Assignment: Please repeat the records exactly. The pictures are to be left out.

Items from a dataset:
******************************

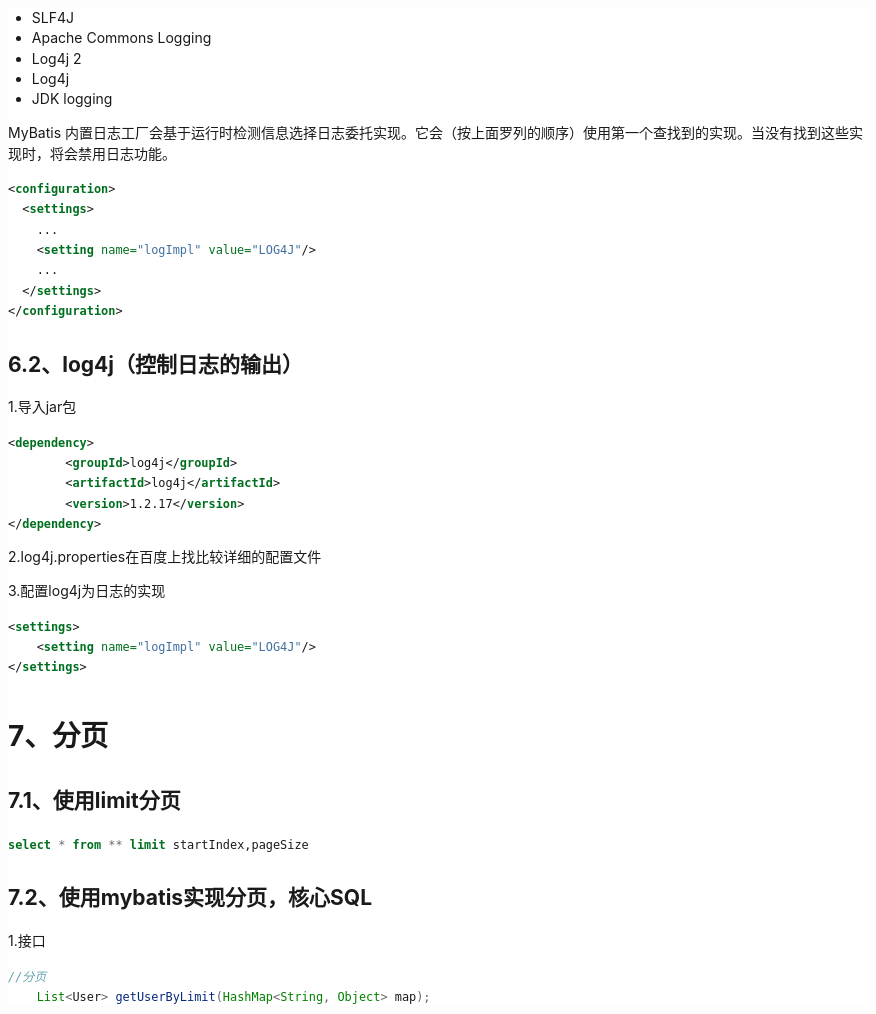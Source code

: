 - SLF4J
- Apache Commons Logging
- Log4j 2
- Log4j
- JDK logging

MyBatis 内置日志工厂会基于运行时检测信息选择日志委托实现。它会（按上面罗列的顺序）使用第一个查找到的实现。当没有找到这些实现时，将会禁用日志功能。

```xml
<configuration>
  <settings>
    ...
    <setting name="logImpl" value="LOG4J"/>
    ...
  </settings>
</configuration>
```

## 6.2、log4j（控制日志的输出）

1.导入jar包

```xml
<dependency>
        <groupId>log4j</groupId>
        <artifactId>log4j</artifactId>
        <version>1.2.17</version>
</dependency>
```

2.log4j.properties在百度上找比较详细的配置文件

3.配置log4j为日志的实现

```xml
<settings>
    <setting name="logImpl" value="LOG4J"/>
</settings>
```

# 7、分页

## 7.1、使用limit分页

```sql
select * from ** limit startIndex,pageSize
```

## 7.2、使用mybatis实现分页，核心SQL

1.接口

```java
//分页
    List<User> getUserByLimit(HashMap<String, Object> map);
```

******************************

Written response:
Source code

: - SLF4J
- Apache Commons Logging
- Log4j 2
- Log4j
- JDK logging

MyBatis 内置日志工厂会基于运行时检测信息选择日志委托实现。它会（按上面罗列的顺序）使用第一个查找到的实现。当没有找到这些实现时，将会禁用日志功能。

```xml
<configuration>
  <settings>
    ...
    <setting name="logImpl" value="LOG4J"/>
    ...
  </settings>
</configuration>
```

## 6.2、log4j（控制日志的输出）

1.导入jar包

```xml
<dependency>
        <groupId>log4j</groupId>
        <artifactId>log4j</artifactId>
        <version>1.2.17</version>
</dependency>
```

2.log4j.properties在百度上找比较详细的配置文件

3.配置log4j为日志的实现

```xml
<settings>
    <setting name="logImpl" value="LOG4J"/>
</settings>
```

# 7、分页

## 7.1、使用limit分页

```sql
select * from ** limit startIndex,pageSize
```

## 7.2、使用mybatis实现分页，核心SQL

1.接口

```java
//分页
    List<User> getUserByLimit(HashMap<String, Object> map);
```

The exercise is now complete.